TASK TO CARRY OUT>
Identify each line in the records below that contains the word "real", and copy it.

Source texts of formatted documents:
####################
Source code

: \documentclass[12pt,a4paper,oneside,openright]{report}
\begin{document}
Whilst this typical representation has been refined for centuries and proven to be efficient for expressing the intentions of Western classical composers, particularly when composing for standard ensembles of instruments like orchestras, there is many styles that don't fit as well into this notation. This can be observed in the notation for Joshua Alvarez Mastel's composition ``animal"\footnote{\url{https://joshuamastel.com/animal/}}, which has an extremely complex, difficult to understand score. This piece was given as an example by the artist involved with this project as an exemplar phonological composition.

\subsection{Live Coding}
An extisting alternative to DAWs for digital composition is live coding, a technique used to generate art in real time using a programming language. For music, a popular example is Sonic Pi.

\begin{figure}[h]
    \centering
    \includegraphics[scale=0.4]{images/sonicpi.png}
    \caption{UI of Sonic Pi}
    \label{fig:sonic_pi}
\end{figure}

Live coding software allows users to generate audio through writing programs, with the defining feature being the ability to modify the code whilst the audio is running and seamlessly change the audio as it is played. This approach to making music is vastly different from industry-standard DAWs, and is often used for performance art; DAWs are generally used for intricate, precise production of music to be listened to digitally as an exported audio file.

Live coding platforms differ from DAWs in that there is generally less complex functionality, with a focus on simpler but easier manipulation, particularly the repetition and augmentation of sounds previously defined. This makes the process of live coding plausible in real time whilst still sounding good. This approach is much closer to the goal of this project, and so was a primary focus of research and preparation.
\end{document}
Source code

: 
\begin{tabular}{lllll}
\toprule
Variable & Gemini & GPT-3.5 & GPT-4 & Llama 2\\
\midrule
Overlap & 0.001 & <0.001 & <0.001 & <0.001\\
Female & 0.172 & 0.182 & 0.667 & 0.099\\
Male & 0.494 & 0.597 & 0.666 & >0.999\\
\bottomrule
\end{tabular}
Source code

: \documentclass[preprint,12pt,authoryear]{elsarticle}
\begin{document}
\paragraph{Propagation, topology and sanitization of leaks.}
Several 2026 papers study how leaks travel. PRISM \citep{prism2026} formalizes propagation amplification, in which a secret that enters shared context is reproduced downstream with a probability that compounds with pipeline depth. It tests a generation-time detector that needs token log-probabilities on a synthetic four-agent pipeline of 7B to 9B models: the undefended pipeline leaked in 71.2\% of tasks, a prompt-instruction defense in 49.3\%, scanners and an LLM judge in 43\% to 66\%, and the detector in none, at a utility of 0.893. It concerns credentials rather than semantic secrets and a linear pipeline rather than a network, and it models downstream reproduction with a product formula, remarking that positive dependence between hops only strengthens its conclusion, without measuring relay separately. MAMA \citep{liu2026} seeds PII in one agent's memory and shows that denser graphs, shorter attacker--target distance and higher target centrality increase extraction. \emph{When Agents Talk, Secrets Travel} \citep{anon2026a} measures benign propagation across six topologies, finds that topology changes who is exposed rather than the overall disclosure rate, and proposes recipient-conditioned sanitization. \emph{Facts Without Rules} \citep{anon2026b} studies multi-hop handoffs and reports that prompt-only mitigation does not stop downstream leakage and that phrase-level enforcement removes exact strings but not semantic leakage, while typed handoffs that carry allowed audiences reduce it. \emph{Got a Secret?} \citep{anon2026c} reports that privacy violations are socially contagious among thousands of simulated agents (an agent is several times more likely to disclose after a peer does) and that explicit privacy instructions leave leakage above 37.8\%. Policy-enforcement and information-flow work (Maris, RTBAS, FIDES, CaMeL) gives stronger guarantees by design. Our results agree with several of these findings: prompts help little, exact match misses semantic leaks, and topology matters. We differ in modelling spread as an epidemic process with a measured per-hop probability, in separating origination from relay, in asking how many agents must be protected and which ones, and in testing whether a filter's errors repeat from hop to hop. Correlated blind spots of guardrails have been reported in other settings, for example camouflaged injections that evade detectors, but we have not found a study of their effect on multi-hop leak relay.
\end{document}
####################
RESULT FOR THIS TASK>
An extisting alternative to DAWs for digital composition is live coding, a technique used to generate art in real time using a programming language. For music, a popular example is Sonic Pi.
Live coding platforms differ from DAWs in that there is generally less complex functionality, with a focus on simpler but easier manipulation, particularly the repetition and augmentation of sounds previously defined. This makes the process of live coding plausible in real time whilst still sounding good. This approach is much closer to the goal of this project, and so was a primary focus of research and preparation.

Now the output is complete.